Records contained in a dataset

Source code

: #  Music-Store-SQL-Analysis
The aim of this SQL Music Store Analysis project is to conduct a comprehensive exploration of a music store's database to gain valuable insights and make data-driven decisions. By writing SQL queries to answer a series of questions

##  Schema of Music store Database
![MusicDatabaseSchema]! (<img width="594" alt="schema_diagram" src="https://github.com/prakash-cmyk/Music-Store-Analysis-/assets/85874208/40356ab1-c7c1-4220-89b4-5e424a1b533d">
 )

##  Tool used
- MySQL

==

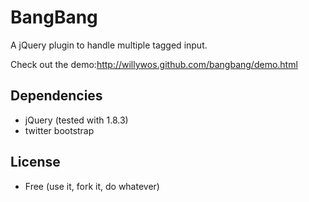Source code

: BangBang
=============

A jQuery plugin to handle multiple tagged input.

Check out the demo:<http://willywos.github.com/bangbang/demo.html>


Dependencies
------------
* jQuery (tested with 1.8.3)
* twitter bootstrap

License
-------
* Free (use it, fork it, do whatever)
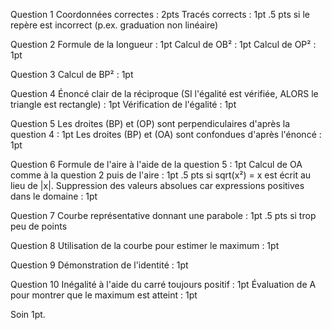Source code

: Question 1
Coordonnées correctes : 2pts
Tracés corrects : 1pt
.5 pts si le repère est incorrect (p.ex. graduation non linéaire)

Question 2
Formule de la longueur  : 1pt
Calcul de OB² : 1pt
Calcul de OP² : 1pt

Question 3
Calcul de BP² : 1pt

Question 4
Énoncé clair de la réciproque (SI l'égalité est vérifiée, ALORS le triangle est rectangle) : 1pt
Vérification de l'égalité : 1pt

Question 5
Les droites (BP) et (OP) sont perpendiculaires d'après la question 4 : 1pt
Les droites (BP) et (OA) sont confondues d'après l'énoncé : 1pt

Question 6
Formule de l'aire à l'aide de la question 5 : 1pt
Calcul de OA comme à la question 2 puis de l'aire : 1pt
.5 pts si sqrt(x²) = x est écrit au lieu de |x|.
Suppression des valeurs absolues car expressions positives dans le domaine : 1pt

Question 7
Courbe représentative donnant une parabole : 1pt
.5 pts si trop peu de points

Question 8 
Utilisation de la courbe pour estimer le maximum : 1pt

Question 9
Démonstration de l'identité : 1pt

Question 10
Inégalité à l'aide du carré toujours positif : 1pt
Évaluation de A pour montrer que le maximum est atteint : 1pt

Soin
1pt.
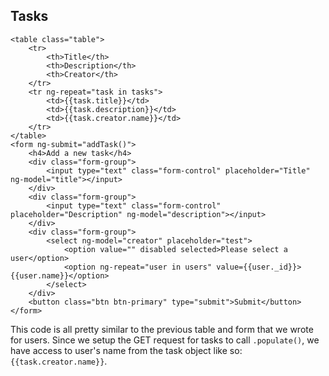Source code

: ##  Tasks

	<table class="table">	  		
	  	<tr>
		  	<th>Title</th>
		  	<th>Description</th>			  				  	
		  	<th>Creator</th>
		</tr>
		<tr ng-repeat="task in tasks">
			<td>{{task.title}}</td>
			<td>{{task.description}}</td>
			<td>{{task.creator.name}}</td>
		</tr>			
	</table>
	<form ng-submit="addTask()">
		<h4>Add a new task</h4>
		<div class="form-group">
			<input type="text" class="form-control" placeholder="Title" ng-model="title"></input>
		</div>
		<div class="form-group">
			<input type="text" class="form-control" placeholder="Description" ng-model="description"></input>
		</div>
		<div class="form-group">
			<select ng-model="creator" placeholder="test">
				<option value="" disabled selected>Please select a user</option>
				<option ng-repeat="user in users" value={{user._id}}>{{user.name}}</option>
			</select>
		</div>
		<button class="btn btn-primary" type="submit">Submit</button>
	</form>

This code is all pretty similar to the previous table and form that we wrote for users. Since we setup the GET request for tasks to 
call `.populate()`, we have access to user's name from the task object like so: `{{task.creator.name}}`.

## Exercise:
Identify each line in the records above that contains the word "input", and copy it out in full.

## Solution for this problem:
A jQuery plugin to handle multiple tagged input.
			<input type="text" class="form-control" placeholder="Title" ng-model="title"></input>
			<input type="text" class="form-control" placeholder="Description" ng-model="description"></input>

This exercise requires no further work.